Weekend Reading

Recollections of books carried back and forth on the elevated train -- in a long-term, though belated, attempt to learn something about the world.

Tuesday, February 28, 2017

V.S. Naipaul : Half a Life



Alas, poor Willie.

His father a Brahmin - his mother a Dalit - and he's a talented writer with opportunities but no idea of what to do with life except fuck.

Compassionate - sharply observant - but ultimately self centered - just as the  book is Willie centered -  with secondary characters that are fascinating but sketchy.  How does his wife spend her time? How did Willie himself spend his time before he became more curious about his sexuality? We are told  nothing about whatever challenges he faced in agribusiness or as a husband. Would he have lived in Africa his entire life if the insurrection had never happened?

Presumably this novel  targets readers with a taste for colonial guilt and sexual perversity.


Yet the story breathes with life -- the narrative is unpredictable and exciting. It seems to diverge - instead of converge - as the story progresses.  When we're told that Willie has left London for Mozambique and will stay there for 18 years -- it's like jumping off the high board at a swimming pool. 

The story ends abruptly as Willie leaves Mozambique without career, family, or cash.  There is a sequel that begins in Berlin - so I suppose I'll next be reading about his German girlfriends.







                                                                                                                                                                           

Tuesday, February 14, 2017

Anisul Hoque : Freedom's Mother



This story is more of a panegyric tribute to ideal heroes  than a modern novel.  There is no complexity - no character development -  no ambivalence.

Azad was a young participant in the Bangladesh War of Independence.who was arrested, tortured, and killed by the Pakistani army. Sofia Begum was his mother who never accepted or recovered from his disappearance.  She mourned him every day of the fourteen years she had left to live.
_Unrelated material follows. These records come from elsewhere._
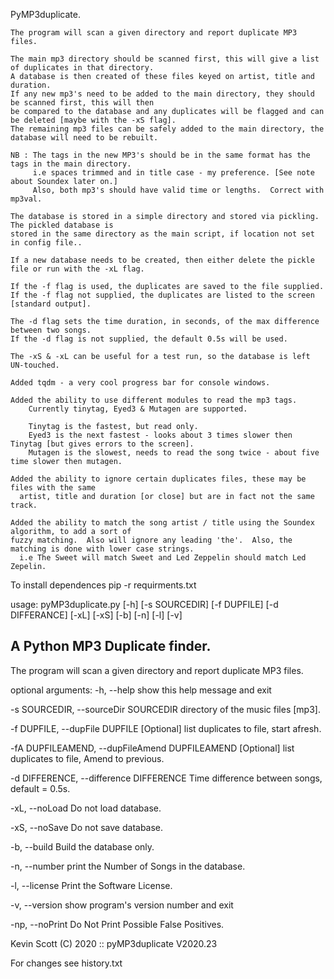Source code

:  PyMP3duplicate.

    The program will scan a given directory and report duplicate MP3 files.

    The main mp3 directory should be scanned first, this will give a list of duplicates in that directory.
    A database is then created of these files keyed on artist, title and duration.
    If any new mp3's need to be added to the main directory, they should be scanned first, this will then
    be compared to the database and any duplicates will be flagged and can be deleted [maybe with the -xS flag].
    The remaining mp3 files can be safely added to the main directory, the database will need to be rebuilt.

    NB : The tags in the new MP3's should be in the same format has the tags in the main directory.
         i.e spaces trimmed and in title case - my preference. [See note about Soundex later on.]
         Also, both mp3's should have valid time or lengths.  Correct with mp3val.

    The database is stored in a simple directory and stored via pickling.  The pickled database is
    stored in the same directory as the main script, if location not set in config file..

    If a new database needs to be created, then either delete the pickle file or run with the -xL flag.

    If the -f flag is used, the duplicates are saved to the file supplied.
    If the -f flag not supplied, the duplicates are listed to the screen [standard output].

    The -d flag sets the time duration, in seconds, of the max difference between two songs.
    If the -d flag is not supplied, the default 0.5s will be used.

    The -xS & -xL can be useful for a test run, so the database is left UN-touched.

    Added tqdm - a very cool progress bar for console windows.

    Added the ability to use different modules to read the mp3 tags.
        Currently tinytag, Eyed3 & Mutagen are supported.

        Tinytag is the fastest, but read only.
        Eyed3 is the next fastest - looks about 3 times slower then Tinytag [but gives errors to the screen].
        Mutagen is the slowest, needs to read the song twice - about five time slower then mutagen.

    Added the ability to ignore certain duplicates files, these may be files with the same
      artist, title and duration [or close] but are in fact not the same track.

    Added the ability to match the song artist / title using the Soundex algorithm, to add a sort of
    fuzzy matching.  Also will ignore any leading 'the'.  Also, the matching is done with lower case strings.
      i.e The Sweet will match Sweet and Led Zeppelin should match Led Zepelin.


To install dependences pip -r requirments.txt

usage: pyMP3duplicate.py [-h] [-s SOURCEDIR] [-f DUPFILE] [-d DIFFERANCE] [-xL] [-xS] [-b] [-n] [-l] [-v]

A Python MP3 Duplicate finder.
-----------------------
The program will scan a given directory and report duplicate MP3 files.

optional arguments:
  -h, --help            show this help message and exit

  -s SOURCEDIR, --sourceDir SOURCEDIR
                        directory of the music files [mp3].

  -f DUPFILE, --dupFile DUPFILE
                        [Optional] list duplicates to file, start afresh.

  -fA DUPFILEAMEND, --dupFileAmend DUPFILEAMEND
                        [Optional] list duplicates to file, Amend to previous.

  -d DIFFERENCE, --difference DIFFERENCE
                        Time difference between songs, default = 0.5s.

  -xL, --noLoad         Do not load database.

  -xS, --noSave         Do not save database.

  -b, --build           Build the database only.

  -n, --number          print the Number of Songs in the database.

  -l, --license         Print the Software License.

  -v, --version         show program's version number and exit

  -np, --noPrint        Do Not Print Possible False Positives.


 Kevin Scott (C) 2020 :: pyMP3duplicate V2020.23




For changes see history.txt

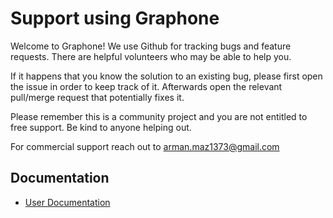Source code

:# Support using Graphone

Welcome to Graphone! We use Github for tracking bugs and feature requests.
There are helpful volunteers who may be able to help you.

If it happens that you know the solution to an existing bug, please first open the issue in order to keep track of it.
Afterwards open the relevant pull/merge request that potentially fixes it.

Please remember this is a community project and you are not entitled to free support.
Be kind to anyone helping out.

For commercial support reach out to arman.maz1373@gmail.com

## Documentation
  * [User Documentation](/docs)
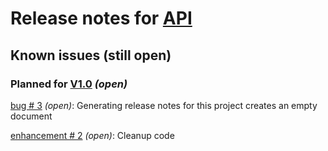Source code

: # Release notes for [API](https://github.com/lbugnion/ReleaseNotesMaker/projects/1)

## Known issues (still open)

### Planned for [V1.0](https://github.com/lbugnion/ReleaseNotesMaker/milestone/1) *(open)*

[bug # 3](https://github.com/lbugnion/ReleaseNotesMaker/issues/3) *(open)*: Generating release notes for this project creates an empty document

[enhancement # 2](https://github.com/lbugnion/ReleaseNotesMaker/issues/2) *(open)*: Cleanup code

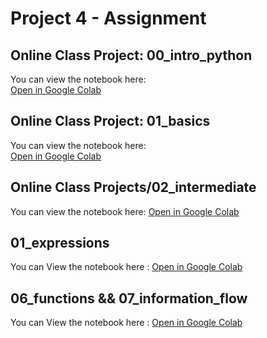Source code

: # Project 4 - Assignment

## Online Class Project: 00_intro_python

You can view the notebook here:  
[Open in Google Colab](https://colab.research.google.com/drive/16o6vjVMYShlxRYiQP5NbYMnoFxA_XST2?usp=sharing)

## Online Class Project: 01_basics

You can view the notebook here:  
[Open in Google Colab](https://colab.research.google.com/drive/148wpzXDcZVdwZM1cyaGy1d01OqP1dKU?usp=sharing)


## Online Class Projects/02_intermediate

You can view the notebook here: 
[Open in Google Colab](https://colab.research.google.com/drive/1CZUmMuzxQS_FVAJUcMl1mmg_ukQw2WJA?usp=sharing)

## 01_expressions

You can View the notebook here :
[Open in Google Colab](https://colab.research.google.com/drive/1ZTmSgHtNTI_cbUF30pAhQ1H5uZ9bpu5d?usp=sharing)


## 06_functions && 07_information_flow

You can View the notebook here :
[Open in Google Colab](https://colab.research.google.com/drive/1kmkaYj3BI5yzdOPdXwJu8YFInNfXScau?usp=sharing)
It's not hard to see Azad as a Romantic young fool, too immature to take even the simplest precautions as he enters into the life of an urban terrorist.   It's not hard to see his mother as a foolish old woman too proud to reimagine a new life for herself after her husband takes a second wife -- and then later --- after her son is killed.  All she can do is gradually sell off her jewelry and cook for her family and friends. Someone needed to tell her son that he was on a path to destruction -- and it was not going to be her. His father might have intervened - but she firmly rejecting having him back in their lives - despite his  repeated entreaty.

A reviewer, Robert Hutchison (is he the writer of popular books on Christianity?), tells us that "by her strength of character and incredibly dignity, Safia Begum offers an example for us all".  Sadly, this may have been the message that Anisul Hoque wished to convey,  bit this is the death-cult world of orthodox Islam.  Everybody's honor is preserved - but their lives, along with many others,  are lost.  In the end, the world is no better off - just more of same.

One might also note that the characters are apparently oblivious to the Bhola cyclone of 1970 and 300,000 to 500,000 people killed. Apparently honor was not involved.